━━━ Excerpted records ━━━
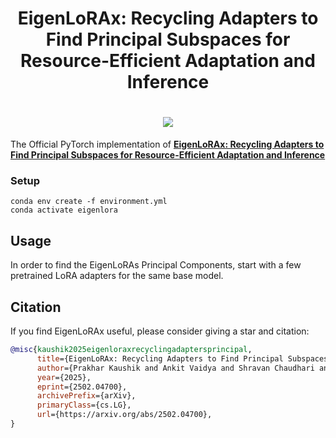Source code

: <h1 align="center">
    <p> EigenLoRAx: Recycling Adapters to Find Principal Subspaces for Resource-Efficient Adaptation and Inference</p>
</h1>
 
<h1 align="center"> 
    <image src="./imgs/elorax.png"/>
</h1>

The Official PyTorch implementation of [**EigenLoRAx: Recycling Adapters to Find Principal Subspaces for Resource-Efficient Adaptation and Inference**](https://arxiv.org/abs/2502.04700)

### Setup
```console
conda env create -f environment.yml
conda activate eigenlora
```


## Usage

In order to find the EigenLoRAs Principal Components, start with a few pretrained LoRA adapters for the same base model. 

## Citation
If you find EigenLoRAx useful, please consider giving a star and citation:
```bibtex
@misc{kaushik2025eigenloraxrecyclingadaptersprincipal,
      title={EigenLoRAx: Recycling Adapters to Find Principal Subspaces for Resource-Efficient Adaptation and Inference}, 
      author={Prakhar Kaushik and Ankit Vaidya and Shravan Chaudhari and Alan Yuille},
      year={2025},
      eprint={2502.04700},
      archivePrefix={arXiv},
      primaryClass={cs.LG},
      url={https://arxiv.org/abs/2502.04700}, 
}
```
━━━
━━━ Excerpted records ━━━
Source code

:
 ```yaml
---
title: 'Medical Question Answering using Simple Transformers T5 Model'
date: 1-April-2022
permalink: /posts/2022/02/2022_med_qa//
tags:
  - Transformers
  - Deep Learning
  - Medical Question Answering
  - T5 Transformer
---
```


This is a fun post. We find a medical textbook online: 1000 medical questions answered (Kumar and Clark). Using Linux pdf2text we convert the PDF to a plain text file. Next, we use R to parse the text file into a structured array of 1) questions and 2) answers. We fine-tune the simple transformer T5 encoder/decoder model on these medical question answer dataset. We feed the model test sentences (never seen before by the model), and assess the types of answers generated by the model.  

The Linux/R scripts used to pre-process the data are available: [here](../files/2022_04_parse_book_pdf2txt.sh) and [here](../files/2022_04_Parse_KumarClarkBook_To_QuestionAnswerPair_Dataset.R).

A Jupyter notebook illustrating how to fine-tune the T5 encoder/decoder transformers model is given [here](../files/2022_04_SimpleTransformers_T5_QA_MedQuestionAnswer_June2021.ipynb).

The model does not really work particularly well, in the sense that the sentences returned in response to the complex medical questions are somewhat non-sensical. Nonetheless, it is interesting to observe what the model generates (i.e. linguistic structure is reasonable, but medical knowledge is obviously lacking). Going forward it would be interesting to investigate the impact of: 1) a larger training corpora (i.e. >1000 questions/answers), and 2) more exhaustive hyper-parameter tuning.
━━━
* Instructions for the task:
Please go through the listing and return each line that has "Adaptation" in it.

* Response:
    <p> EigenLoRAx: Recycling Adapters to Find Principal Subspaces for Resource-Efficient Adaptation and Inference</p>
The Official PyTorch implementation of [**EigenLoRAx: Recycling Adapters to Find Principal Subspaces for Resource-Efficient Adaptation and Inference**](https://arxiv.org/abs/2502.04700)
      title={EigenLoRAx: Recycling Adapters to Find Principal Subspaces for Resource-Efficient Adaptation and Inference}, 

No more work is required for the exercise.